Let's do this exercise because there are a few things which may be a complication. From your description of the format it isn't clear to me if the "string" and what follows the string are delimited e.g. by a whitespace (space, tab, etc.). If not, you can't just read a std::string
: the default behavior for them is to read until the next whitespace. There are ways to tweak the stream into considering characters as whitespace (using std::ctype<char>
) but I'll just assume that there is space. In this case, the extractor for Foo
could look like this (note, all code is entirely untested):
std::istream& read_data(std::istream& is, Foo& foo, std::string& s) {
Foo tmp(s);
if (is >> get_char<'('> >> tmp.m_x >> get_char<','> >> tmp.m_y >> get_char<')'>)
std::swap(tmp, foo);
return is;
}
std::istream& operator>>(std::istream& is, Foo& foo)
{
std::string s;
return read_data(is >> s, foo, s);
}
The idea is that read_data()
read the part of a Foo
which is different from Bar
when reading a FooBar
. A similar approach would be used for Bar
but I omit this.

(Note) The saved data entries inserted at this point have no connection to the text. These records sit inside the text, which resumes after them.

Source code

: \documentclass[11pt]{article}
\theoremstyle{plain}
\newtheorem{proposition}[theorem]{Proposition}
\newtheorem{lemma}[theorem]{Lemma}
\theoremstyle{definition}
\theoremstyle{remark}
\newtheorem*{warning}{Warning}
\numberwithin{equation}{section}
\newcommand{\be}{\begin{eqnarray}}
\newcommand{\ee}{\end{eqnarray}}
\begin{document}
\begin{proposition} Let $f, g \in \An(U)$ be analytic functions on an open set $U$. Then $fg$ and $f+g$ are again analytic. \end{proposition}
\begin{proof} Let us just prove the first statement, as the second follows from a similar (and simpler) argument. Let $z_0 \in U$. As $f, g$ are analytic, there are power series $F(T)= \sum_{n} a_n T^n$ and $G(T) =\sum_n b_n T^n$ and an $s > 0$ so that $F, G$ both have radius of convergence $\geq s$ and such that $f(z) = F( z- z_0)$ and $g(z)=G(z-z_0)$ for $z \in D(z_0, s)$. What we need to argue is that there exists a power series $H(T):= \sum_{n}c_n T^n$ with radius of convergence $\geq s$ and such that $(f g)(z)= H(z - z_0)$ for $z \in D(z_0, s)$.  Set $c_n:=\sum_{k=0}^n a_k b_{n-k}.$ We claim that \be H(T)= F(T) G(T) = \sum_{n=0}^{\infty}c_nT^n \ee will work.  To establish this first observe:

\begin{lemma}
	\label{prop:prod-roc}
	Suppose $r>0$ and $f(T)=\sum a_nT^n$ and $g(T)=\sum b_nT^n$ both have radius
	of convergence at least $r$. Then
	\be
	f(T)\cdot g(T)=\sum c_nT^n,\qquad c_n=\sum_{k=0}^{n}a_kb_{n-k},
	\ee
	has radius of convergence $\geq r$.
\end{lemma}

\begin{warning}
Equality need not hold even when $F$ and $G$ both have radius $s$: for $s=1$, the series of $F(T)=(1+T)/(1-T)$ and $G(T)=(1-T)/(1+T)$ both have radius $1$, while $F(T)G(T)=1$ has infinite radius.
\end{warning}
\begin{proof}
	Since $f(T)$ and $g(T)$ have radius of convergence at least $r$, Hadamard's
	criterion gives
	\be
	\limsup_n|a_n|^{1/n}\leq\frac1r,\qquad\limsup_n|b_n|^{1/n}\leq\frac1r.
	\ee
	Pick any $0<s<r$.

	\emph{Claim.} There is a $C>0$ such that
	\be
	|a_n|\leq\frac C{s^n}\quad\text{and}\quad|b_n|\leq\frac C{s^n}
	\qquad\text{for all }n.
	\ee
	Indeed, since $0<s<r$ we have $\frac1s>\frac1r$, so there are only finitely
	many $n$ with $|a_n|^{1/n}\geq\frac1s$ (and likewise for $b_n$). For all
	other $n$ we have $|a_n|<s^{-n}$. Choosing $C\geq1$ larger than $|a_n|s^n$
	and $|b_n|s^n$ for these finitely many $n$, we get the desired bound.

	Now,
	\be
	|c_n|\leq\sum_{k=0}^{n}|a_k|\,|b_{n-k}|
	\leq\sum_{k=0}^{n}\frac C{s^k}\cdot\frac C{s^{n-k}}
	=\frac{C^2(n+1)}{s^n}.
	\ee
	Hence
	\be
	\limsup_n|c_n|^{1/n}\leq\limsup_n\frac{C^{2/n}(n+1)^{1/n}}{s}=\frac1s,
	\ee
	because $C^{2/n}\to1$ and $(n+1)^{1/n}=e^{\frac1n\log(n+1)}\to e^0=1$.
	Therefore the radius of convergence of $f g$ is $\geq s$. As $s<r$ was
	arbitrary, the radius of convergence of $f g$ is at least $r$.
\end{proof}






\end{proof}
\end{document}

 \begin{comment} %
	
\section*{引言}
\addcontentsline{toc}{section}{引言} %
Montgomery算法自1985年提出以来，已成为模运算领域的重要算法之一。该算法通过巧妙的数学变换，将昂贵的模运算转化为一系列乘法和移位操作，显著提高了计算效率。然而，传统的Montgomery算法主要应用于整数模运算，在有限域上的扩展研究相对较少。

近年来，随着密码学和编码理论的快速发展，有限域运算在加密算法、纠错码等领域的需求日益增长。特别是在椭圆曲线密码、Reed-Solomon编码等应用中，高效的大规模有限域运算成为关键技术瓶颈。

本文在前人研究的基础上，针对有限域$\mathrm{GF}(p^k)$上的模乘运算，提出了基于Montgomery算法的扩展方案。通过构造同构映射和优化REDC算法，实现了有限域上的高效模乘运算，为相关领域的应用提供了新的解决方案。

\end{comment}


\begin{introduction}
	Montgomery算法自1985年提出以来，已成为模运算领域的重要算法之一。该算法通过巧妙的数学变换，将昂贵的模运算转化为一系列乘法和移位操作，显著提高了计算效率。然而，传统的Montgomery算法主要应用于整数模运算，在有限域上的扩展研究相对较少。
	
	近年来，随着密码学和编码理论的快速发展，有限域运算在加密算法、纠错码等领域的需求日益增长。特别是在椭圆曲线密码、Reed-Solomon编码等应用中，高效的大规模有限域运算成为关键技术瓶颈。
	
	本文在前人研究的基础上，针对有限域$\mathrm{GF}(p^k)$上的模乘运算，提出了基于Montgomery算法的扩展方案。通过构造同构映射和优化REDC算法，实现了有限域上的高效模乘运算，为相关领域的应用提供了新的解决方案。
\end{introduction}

The more interesting bit is the use of this funny get_char()
function template. This is something called a manipulator and is just a function taking a stream reference as argument and returning a stream reference. Since we have different characters we want to read and compare against, I made it a template but you can have one function per character as well. I'm just too lazy to type it out:
template <char Expect>
std::istream& get_char(std::istream& in) {
char c;
if (in >> c && c != 'e') {
in.set_state(std::ios_base::failbit);
}
return in;
}
What looks a bit weird about my code is that there are few checks if things worked. That is because the stream would just set std::ios_base::failbit
when reading a member failed and I don't really have to bother myself. The only case where there is actually special logic added is in get_char()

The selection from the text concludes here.